| 要旨トップ | | 日本生態学会全国大会 ESJ55 講演要旨 |
一般講演(ポスター発表) P2-185
モモジロコウモリ(Myotis macrodactylus,以下モモジロ)及びドーベントンコウモリ(Myotis daubentonii,以下ドーベントン)の2種は、主な採餌環境として河川や湖沼などの水面上を利用することが知られている。また、日中の休息場所として樋門などの人工構造物を利用することが知られている。
モモジロは日本全国に分布し、北海道では沿岸部(低標高地)から内陸部(高標高地)まで広域で記録されている。これに対し、日本では北海道にのみ生息するドーベントンは、主に沿岸部(低標高地)で確認されており、内陸部(高標高地)ではほとんど分布が確認されていない。しかし、ドーベントンがどの程度内陸部もしくは高標高地まで分布するか詳細な調査はされていない。
そこで、本研究ではドーベントンの捕獲記録がある北村(現岩見沢市)と、継続的に調査されているにもかかわらず捕獲記録のない旭川市をつなぎ、2種の採餌環境と推測される石狩川を対象に、ドーベントンの分布域を明らかにするための調査を行った。方法は、河口から旭川市までの流路延長約167km内に点在する樋門などの人工構造物において、休息しているコウモリを捕獲し、同定した。

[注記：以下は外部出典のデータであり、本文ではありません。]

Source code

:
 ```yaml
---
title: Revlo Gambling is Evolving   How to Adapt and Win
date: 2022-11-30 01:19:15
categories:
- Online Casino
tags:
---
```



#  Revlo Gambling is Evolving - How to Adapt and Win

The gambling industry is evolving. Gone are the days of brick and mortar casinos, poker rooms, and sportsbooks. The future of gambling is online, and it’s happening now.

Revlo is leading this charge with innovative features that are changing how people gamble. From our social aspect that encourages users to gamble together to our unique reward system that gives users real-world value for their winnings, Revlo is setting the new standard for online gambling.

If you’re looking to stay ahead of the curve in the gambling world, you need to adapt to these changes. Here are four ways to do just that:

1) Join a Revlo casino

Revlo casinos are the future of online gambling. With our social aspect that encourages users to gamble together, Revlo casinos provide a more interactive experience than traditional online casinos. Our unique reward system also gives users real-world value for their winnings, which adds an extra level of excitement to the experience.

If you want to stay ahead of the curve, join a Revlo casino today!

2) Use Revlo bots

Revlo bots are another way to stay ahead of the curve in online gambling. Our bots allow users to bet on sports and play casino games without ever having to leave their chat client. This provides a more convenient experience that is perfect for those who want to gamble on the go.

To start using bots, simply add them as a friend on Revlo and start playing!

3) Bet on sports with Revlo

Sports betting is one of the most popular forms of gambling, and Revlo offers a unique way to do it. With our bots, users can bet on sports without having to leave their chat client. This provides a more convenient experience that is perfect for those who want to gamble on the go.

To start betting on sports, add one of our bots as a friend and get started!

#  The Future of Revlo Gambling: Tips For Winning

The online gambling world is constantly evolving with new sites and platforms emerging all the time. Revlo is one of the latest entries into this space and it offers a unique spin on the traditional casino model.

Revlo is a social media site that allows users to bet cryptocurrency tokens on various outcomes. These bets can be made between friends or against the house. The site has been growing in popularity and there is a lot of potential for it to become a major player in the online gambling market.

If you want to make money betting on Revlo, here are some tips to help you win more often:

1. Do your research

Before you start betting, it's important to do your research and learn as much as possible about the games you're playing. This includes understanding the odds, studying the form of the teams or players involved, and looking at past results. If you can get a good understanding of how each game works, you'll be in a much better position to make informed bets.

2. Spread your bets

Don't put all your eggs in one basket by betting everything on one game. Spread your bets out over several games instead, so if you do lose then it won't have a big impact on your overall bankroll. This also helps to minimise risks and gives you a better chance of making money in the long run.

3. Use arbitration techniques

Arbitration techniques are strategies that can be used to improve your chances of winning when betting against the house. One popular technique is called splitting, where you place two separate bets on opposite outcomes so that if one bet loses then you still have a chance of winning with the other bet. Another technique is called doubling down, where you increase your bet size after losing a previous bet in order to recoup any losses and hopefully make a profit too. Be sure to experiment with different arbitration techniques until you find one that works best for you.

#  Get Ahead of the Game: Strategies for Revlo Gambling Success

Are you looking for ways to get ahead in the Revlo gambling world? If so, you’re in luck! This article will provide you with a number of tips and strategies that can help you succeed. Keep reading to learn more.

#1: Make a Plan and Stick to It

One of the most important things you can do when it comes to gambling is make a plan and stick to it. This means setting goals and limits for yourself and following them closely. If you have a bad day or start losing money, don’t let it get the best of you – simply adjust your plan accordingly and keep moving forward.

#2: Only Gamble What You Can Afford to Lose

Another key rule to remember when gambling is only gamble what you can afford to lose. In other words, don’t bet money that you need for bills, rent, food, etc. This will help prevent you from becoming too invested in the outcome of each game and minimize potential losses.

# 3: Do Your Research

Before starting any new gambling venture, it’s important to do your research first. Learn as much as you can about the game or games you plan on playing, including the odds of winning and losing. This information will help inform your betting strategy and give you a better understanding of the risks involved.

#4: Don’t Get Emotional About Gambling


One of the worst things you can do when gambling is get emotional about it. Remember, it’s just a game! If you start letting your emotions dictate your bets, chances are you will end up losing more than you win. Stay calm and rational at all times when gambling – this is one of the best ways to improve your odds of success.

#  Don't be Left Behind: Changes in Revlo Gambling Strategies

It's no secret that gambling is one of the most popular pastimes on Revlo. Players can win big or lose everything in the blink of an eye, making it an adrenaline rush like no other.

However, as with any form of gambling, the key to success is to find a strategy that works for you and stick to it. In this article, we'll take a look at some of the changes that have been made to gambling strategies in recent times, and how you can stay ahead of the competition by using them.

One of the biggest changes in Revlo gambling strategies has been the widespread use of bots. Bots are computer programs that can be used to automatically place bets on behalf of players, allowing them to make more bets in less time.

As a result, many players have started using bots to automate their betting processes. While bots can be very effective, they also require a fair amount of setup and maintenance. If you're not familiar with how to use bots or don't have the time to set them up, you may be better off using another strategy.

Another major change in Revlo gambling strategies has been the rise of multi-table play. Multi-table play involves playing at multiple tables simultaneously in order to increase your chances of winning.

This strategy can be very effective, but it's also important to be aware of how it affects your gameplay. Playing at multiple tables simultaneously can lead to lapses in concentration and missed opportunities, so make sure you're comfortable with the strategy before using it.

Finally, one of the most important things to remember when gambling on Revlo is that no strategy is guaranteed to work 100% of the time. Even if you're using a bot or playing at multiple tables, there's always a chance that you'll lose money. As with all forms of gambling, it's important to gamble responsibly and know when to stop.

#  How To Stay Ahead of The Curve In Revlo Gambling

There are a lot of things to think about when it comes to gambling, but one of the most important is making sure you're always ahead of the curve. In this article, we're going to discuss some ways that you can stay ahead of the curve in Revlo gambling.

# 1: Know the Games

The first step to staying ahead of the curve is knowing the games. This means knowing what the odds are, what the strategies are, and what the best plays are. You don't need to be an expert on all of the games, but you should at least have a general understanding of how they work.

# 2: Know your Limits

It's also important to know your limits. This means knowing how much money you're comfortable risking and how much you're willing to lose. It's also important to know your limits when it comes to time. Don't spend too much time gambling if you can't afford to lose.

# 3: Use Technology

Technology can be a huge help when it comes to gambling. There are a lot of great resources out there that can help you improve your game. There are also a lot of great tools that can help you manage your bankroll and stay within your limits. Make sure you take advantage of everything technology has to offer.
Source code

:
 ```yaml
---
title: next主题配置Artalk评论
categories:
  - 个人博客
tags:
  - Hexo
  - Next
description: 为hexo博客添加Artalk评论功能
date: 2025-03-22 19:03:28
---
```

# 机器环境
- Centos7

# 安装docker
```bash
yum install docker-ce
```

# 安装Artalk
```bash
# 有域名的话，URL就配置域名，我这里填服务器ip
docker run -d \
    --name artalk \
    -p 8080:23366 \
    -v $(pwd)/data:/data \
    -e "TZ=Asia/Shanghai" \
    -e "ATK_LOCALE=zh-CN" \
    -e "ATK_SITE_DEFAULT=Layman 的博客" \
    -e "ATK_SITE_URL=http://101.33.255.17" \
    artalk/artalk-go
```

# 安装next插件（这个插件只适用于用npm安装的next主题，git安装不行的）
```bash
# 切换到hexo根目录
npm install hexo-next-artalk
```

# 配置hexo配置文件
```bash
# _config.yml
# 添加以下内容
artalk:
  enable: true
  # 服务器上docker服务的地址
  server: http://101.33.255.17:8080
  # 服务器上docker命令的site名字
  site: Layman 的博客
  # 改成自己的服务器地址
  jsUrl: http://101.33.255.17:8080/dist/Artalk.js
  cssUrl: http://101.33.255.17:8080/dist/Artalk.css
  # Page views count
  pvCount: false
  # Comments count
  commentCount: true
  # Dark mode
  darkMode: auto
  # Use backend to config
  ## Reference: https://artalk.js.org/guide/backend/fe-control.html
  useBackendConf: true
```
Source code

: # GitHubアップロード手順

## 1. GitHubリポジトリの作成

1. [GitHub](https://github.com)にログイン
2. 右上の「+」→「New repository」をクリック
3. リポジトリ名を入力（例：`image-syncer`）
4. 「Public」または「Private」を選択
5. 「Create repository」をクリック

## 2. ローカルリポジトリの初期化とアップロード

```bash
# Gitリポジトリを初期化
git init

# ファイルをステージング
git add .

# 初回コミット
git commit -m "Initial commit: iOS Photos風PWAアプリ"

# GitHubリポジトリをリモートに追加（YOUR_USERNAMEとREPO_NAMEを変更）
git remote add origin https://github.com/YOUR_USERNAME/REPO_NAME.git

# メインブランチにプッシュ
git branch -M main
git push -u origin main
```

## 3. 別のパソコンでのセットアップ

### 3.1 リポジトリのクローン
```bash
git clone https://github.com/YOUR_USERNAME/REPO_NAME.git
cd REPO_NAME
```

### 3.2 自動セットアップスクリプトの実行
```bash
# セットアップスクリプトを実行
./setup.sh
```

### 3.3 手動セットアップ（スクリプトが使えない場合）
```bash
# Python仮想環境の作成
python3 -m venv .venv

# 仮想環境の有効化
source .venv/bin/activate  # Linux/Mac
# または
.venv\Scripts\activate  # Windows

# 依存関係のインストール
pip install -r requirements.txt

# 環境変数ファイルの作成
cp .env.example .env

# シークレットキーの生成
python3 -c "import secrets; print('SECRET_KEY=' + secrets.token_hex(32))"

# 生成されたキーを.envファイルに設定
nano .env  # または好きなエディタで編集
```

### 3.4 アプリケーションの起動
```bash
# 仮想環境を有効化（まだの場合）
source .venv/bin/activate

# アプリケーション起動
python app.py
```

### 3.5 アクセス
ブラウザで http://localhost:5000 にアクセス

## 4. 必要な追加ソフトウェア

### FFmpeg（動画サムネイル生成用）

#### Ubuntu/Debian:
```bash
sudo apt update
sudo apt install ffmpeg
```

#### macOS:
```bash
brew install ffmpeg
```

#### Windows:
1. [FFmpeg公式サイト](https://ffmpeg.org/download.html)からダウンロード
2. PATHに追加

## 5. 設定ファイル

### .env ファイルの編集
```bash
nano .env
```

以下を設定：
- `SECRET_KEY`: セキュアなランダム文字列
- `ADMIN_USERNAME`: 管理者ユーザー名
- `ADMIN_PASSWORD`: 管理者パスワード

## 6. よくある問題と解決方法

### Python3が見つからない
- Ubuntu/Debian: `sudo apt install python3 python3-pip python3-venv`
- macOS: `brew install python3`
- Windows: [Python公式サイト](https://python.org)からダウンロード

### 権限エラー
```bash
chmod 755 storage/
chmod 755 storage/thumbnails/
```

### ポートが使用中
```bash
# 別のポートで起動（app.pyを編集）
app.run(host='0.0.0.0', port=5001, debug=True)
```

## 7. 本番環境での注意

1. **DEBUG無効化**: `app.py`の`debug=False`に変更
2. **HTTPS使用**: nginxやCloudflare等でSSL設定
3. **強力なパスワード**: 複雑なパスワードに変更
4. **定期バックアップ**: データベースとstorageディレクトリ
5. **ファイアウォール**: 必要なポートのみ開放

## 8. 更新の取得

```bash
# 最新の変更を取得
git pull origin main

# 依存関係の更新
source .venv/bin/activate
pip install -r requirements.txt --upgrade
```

2007年8月29日から10月10日までの42日間に、計234ヵ所の人工構造物を調べた結果、57ヵ所で2種のコウモリを確認した。このうち、ドーベントンは9ヶ所、河口からの距離約14km〜40kmの範囲で確認された。モモジロは50ヵ所、河口からの距離約24km以上の範囲で広く確認された。
本調査により、ドーベントンのおおよその分布域は、過去にも捕獲記録がある北村付近までであることが推測された。